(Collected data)
'''
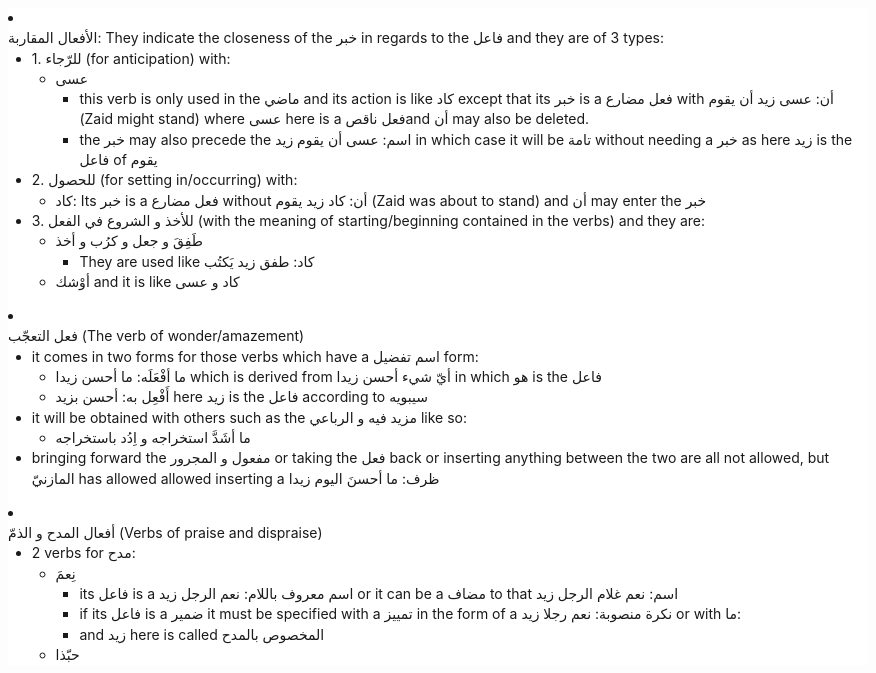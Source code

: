 

<li id=70 class=70 class="col"><div class="nodecontent">الأفعال المقاربة: They indicate the closeness of the خبر in regards to the فاعل and they are of 3 types:</div>
    <ul class="subexp">
<li class="col"><div class="nodecontent">1. للرّجاء (for anticipation) with:</div>
    <ul class="subexp">
<li class="col"><div class="nodecontent">عسى</div>
    <ul class="subexp">
<li class="basic"><div class="nodecontent">this verb is only used in the ماضي and its action is like كاد except that its خبر is a فعل مضارع with أن: عسى زيد أن يقوم (Zaid might stand) where عسى here is a فعل ناقصand أن may also be deleted.</div></li>
<li class="basic"><div class="nodecontent">the خبر may also precede the اسم: عسى أن يقوم زيد in which case it will be تامة without needing a خبر as here زيد is the فاعل of يقوم</div></li></ul></li></ul></li>
<li class="col"><div class="nodecontent">2. للحصول (for setting in/occurring) with:</div>
    <ul class="subexp">
<li class="basic"><div class="nodecontent">كاد: Its خبر is a  فعل مضارع without أن: كاد زيد يقوم (Zaid was about to stand) and أن may enter the خبر</div></li></ul></li>
<li class="col"><div class="nodecontent">3. للأخذ و الشروع في الفعل (with the meaning of starting/beginning contained in the verbs) and they are:</div>
    <ul class="subexp">
<li class="col"><div class="nodecontent">طَفِقَ و جعل و كرُب و أخذ</div>
    <ul class="subexp">
<li class="basic"><div class="nodecontent">They are used like كاد: طفق زيد يَكتُب</div></li></ul></li>
<li class="basic"><div class="nodecontent">أوْشك and it is like كاد و عسى</div></li></ul></li></ul></li>



<li id=71 class=71 class="col"><div class="nodecontent">فعل التعجّب (The verb of wonder/amazement)</div>
    <ul class="subexp">
<li class="col"><div class="nodecontent">it comes in two forms for those verbs which have a اسم تفضيل form:</div>
    <ul class="subexp">
<li class="basic"><div class="nodecontent">ما أفْعَلَه: ما أحسن زيدا which is derived from أيّ شيء أحسن زيدا in which هو is the فاعل</div></li>
<li class="basic"><div class="nodecontent">أَفْعِل به: أحسن بزيد here زيد is the فاعل according to سيبويه</div></li></ul></li>
<li class="col"><div class="nodecontent">it will be obtained with others such as the مزيد فيه و الرباعي like so:</div>
    <ul class="subexp">
<li class="basic"><div class="nodecontent">ما أشَدَّ استخراجه و اِدُد باستخراجه</div></li></ul></li>
<li class="basic"><div class="nodecontent">bringing forward the مفعول و المجرور or taking the فعل back or inserting anything between the two are all not allowed, but المازنيّ has allowed allowed inserting a ظرف: ما أحسنَ اليوم زيدا</div></li></ul></li>



<li id=72 class="72 col"><div class="nodecontent">أفعال المدح و الذمّ (Verbs of praise and dispraise)</div>
    <ul class="subexp">
<li class="col"><div class="nodecontent">2 verbs for مدح:</div>
    <ul class="subexp">
<li class="col"><div class="nodecontent">نِعمَ</div>
    <ul class="subexp">
<li class="basic"><div class="nodecontent">its فاعل is a اسم معروف باللام: نعم الرجل زيد or it can be a مضاف to that اسم: نعم غلام الرجل زيد</div></li>
<li class="basic"><div class="nodecontent">if its فاعل is a ضمير it must be specified with a تمييز in the form of a نكرة منصوبة: نعم رجلا زيد or with ما:</div></li>
<li class="basic"><div class="nodecontent">and زيد here is called المخصوص بالمدح</div></li></ul></li>
<li class="col"><div class="nodecontent">حبّذا</div>
    <ul class="subexp">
'''
**WHAT IS BEING ASKED**
Using the entries, return every line where the word "that" can be found.

**EXPECTED ANSWER**
<li class="basic"><div class="nodecontent">this verb is only used in the ماضي and its action is like كاد except that its خبر is a فعل مضارع with أن: عسى زيد أن يقوم (Zaid might stand) where عسى here is a فعل ناقصand أن may also be deleted.</div></li>
<li class="basic"><div class="nodecontent">its فاعل is a اسم معروف باللام: نعم الرجل زيد or it can be a مضاف to that اسم: نعم غلام الرجل زيد</div></li>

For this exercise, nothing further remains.